Exercise description
Print only the lines below from the one with "# Basic Cheat Making Tutorial" to the one with "## Step 1: Getting", both included, exactly as they stand. Leave pictures out.
[Data listing Boundary: Start]
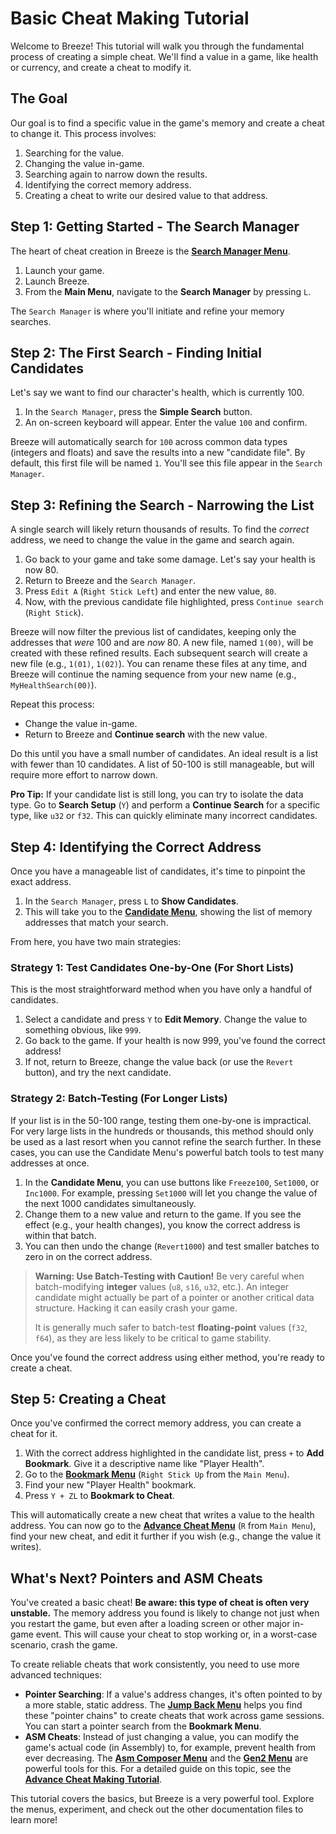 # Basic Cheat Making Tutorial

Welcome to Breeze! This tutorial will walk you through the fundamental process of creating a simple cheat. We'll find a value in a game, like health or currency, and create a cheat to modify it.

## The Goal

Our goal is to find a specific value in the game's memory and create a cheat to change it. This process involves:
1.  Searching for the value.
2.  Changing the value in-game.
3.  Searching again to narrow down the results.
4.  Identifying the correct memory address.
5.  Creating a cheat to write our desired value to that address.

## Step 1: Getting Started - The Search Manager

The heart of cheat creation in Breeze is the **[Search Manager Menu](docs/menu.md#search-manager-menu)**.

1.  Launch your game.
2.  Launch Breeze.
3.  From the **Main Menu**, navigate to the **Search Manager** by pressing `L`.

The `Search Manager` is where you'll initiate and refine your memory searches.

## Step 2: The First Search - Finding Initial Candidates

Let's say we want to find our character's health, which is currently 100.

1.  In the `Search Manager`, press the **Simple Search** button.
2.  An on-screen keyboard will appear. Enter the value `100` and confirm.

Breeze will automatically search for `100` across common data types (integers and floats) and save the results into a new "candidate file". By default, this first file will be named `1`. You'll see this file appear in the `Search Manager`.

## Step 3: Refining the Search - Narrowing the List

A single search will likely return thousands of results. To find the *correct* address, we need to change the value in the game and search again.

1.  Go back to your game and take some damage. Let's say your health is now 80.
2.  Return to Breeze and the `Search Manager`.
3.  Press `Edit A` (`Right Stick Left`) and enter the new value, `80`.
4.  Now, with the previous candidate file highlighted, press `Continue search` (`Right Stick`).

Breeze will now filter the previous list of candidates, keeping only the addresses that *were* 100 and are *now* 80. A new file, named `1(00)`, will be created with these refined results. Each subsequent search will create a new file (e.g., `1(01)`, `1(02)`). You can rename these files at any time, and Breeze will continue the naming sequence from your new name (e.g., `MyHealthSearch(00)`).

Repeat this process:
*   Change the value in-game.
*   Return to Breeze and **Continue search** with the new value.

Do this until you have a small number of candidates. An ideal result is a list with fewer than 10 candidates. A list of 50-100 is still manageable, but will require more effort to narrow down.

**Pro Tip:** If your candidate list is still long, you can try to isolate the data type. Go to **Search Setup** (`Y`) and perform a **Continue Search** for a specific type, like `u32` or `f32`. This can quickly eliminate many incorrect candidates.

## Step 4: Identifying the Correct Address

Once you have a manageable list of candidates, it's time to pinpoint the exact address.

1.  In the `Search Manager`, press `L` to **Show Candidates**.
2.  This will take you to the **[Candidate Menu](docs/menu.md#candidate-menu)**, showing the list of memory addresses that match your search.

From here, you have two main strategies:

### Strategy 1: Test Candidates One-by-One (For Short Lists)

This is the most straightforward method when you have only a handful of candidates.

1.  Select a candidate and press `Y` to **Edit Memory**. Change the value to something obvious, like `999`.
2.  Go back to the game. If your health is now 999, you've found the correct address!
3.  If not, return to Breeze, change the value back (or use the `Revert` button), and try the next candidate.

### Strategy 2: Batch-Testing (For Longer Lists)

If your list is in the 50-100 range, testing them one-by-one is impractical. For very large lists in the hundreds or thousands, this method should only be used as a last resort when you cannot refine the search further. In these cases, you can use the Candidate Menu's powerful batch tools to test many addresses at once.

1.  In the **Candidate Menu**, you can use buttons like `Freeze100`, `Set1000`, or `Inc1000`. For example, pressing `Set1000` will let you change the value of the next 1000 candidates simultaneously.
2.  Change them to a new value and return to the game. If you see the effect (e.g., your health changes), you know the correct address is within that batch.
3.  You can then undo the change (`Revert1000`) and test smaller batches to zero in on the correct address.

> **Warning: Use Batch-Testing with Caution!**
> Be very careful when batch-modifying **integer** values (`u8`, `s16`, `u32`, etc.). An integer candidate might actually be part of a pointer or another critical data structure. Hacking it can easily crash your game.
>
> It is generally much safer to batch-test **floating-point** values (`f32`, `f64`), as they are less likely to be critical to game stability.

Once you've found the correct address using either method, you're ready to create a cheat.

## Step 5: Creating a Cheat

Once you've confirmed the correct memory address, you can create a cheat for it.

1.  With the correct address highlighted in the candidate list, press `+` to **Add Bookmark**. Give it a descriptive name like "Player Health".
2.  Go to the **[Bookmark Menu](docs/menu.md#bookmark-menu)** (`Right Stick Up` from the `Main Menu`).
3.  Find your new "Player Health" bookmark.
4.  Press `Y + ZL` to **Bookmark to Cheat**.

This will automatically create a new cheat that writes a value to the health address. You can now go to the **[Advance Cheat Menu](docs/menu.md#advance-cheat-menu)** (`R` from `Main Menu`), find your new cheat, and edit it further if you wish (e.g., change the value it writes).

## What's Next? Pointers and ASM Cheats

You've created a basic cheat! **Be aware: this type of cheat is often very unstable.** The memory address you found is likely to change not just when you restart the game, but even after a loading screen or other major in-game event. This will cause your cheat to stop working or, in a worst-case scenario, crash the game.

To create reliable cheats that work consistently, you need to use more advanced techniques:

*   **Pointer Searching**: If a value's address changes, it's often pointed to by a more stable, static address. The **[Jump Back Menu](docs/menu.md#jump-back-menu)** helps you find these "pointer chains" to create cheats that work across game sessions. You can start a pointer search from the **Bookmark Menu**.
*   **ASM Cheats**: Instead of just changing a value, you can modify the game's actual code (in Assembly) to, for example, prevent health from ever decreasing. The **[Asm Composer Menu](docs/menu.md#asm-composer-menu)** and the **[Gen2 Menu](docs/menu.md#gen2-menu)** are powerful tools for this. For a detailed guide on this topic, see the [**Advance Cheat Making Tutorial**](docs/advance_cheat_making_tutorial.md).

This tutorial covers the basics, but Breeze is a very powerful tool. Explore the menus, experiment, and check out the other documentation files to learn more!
[Data listing Boundary: End]
[Data listing Boundary: Start]
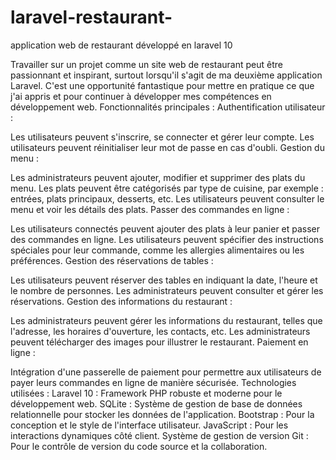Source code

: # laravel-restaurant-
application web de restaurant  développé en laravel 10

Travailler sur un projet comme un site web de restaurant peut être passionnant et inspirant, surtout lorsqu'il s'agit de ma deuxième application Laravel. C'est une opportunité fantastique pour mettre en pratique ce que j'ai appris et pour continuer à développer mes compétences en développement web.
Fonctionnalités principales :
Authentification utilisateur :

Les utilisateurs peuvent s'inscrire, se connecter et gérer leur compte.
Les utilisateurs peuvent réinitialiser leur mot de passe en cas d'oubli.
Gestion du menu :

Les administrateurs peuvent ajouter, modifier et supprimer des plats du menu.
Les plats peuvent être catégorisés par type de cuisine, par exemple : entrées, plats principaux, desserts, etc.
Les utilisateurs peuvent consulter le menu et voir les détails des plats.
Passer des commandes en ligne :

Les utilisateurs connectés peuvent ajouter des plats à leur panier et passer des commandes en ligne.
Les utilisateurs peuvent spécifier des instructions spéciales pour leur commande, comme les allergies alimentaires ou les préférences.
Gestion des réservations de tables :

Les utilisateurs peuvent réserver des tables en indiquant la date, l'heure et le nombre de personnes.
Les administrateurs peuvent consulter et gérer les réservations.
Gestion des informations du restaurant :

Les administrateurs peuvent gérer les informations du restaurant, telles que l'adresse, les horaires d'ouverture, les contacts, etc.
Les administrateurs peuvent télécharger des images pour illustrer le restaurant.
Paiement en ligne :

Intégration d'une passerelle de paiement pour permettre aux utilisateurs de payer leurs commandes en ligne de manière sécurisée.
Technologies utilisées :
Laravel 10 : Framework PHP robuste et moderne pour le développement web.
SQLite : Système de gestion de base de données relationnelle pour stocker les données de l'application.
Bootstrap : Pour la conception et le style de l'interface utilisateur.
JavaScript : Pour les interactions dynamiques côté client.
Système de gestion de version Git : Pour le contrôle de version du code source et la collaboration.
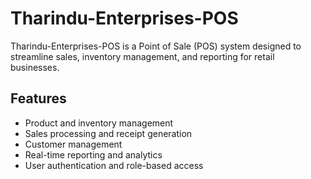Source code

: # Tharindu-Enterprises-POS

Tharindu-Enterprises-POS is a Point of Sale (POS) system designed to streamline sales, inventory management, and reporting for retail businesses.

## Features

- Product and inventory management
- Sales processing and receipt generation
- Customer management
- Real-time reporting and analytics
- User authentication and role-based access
[Data listing Boundary: End]
[Data listing Boundary: Start]
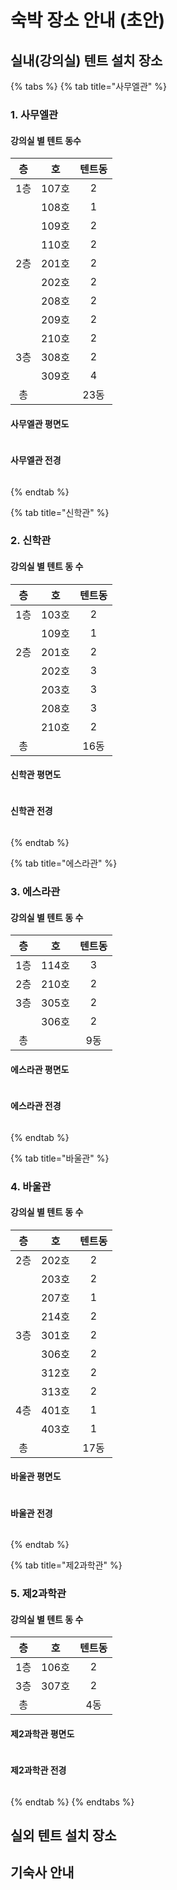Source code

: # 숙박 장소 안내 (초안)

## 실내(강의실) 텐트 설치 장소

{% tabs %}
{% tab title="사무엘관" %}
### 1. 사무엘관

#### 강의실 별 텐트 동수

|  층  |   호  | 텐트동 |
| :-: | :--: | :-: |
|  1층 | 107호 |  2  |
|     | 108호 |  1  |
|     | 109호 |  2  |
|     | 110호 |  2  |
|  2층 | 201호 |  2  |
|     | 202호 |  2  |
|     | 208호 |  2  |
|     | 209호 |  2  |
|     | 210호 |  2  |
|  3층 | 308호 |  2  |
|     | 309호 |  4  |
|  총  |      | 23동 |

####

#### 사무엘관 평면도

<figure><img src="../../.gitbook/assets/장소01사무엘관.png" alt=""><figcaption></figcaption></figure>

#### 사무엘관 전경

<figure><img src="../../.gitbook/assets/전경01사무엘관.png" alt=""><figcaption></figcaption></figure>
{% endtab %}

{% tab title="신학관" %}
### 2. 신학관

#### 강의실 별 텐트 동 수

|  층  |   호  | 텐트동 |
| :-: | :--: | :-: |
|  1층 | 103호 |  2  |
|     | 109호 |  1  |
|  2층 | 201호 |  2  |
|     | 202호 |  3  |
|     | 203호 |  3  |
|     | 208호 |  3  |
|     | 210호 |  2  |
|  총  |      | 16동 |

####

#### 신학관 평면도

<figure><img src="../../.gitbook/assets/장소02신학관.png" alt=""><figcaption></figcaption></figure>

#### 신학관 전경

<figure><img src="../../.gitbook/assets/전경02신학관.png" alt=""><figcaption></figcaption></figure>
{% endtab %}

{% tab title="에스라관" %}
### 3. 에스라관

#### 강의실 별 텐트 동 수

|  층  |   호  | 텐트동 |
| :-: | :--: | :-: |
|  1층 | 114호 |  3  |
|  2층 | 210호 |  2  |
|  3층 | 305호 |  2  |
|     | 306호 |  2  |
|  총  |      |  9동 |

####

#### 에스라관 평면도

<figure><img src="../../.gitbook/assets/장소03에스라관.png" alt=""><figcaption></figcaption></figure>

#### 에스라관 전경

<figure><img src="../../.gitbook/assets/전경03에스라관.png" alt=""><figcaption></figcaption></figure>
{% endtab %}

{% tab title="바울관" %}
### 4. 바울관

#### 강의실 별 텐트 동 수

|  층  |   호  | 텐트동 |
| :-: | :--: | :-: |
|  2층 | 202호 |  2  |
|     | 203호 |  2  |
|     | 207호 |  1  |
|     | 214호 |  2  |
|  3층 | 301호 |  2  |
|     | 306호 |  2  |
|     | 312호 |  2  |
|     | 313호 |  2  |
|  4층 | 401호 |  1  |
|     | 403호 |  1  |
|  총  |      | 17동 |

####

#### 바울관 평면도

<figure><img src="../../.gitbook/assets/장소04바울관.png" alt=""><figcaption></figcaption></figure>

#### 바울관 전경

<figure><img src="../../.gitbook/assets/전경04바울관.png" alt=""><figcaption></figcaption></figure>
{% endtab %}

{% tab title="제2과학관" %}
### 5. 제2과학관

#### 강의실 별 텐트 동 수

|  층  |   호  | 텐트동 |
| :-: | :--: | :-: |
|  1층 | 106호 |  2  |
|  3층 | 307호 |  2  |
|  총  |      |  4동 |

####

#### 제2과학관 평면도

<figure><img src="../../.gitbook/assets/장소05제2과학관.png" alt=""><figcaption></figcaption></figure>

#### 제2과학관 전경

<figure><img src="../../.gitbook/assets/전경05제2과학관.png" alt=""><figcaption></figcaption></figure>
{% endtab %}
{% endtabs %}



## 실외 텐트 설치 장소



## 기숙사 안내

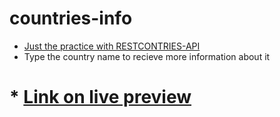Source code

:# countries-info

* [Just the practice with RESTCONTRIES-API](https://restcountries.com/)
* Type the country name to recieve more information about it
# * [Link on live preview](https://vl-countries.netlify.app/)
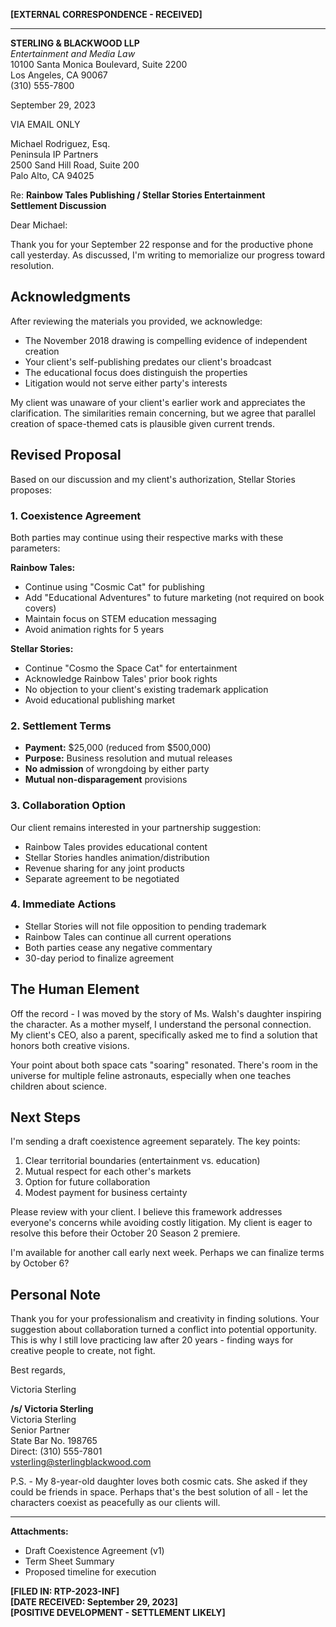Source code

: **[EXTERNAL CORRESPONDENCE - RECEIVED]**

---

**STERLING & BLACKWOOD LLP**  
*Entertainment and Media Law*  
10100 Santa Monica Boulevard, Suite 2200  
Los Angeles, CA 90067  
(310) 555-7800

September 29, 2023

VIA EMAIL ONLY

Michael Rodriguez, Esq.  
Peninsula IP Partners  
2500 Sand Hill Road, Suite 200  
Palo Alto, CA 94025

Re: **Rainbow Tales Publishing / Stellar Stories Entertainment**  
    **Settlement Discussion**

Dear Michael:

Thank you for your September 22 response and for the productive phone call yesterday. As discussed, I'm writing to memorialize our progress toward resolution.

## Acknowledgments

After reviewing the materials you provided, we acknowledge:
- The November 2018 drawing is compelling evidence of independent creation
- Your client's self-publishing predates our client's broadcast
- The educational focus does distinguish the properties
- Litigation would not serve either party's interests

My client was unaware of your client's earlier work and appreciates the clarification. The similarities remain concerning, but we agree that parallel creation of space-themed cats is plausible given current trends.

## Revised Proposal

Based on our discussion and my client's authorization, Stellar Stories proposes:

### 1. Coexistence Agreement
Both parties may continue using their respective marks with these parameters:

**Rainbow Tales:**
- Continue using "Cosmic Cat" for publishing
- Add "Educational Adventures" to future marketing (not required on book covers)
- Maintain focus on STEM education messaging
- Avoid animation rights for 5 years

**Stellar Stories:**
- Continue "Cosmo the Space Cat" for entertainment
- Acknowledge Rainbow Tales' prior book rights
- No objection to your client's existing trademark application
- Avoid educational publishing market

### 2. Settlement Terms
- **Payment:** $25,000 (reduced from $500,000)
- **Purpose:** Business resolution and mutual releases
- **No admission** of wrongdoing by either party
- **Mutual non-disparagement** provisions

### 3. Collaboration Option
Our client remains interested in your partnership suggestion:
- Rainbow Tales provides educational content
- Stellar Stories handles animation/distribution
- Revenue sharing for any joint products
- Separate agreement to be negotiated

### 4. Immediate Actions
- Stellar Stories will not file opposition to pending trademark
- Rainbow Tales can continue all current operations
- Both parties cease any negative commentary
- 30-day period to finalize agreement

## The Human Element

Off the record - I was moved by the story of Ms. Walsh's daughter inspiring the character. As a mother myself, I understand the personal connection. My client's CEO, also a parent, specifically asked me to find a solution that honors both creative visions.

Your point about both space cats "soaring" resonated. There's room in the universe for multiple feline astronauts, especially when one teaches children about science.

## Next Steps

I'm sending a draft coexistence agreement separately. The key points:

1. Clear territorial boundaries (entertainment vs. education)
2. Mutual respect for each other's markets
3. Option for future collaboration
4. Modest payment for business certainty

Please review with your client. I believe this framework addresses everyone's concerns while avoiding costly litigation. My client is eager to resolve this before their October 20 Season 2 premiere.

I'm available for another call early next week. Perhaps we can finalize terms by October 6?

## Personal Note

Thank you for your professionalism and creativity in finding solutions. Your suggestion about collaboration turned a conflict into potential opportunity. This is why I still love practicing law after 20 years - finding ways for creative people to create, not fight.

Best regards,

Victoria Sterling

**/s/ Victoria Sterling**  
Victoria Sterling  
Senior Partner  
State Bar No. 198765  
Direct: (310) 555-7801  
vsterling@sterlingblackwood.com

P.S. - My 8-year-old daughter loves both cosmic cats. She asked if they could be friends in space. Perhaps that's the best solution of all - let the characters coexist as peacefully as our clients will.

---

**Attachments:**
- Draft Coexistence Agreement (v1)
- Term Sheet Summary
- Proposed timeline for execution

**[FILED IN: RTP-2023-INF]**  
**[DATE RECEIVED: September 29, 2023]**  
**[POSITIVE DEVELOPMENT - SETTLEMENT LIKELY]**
[Data listing Boundary: End]
Solution to the exercise
 # Basic Cheat Making Tutorial

Welcome to Breeze! This tutorial will walk you through the fundamental process of creating a simple cheat. We'll find a value in a game, like health or currency, and create a cheat to modify it.

## The Goal

Our goal is to find a specific value in the game's memory and create a cheat to change it. This process involves:
1.  Searching for the value.
2.  Changing the value in-game.
3.  Searching again to narrow down the results.
4.  Identifying the correct memory address.
5.  Creating a cheat to write our desired value to that address.

## Step 1: Getting Started - The Search Manager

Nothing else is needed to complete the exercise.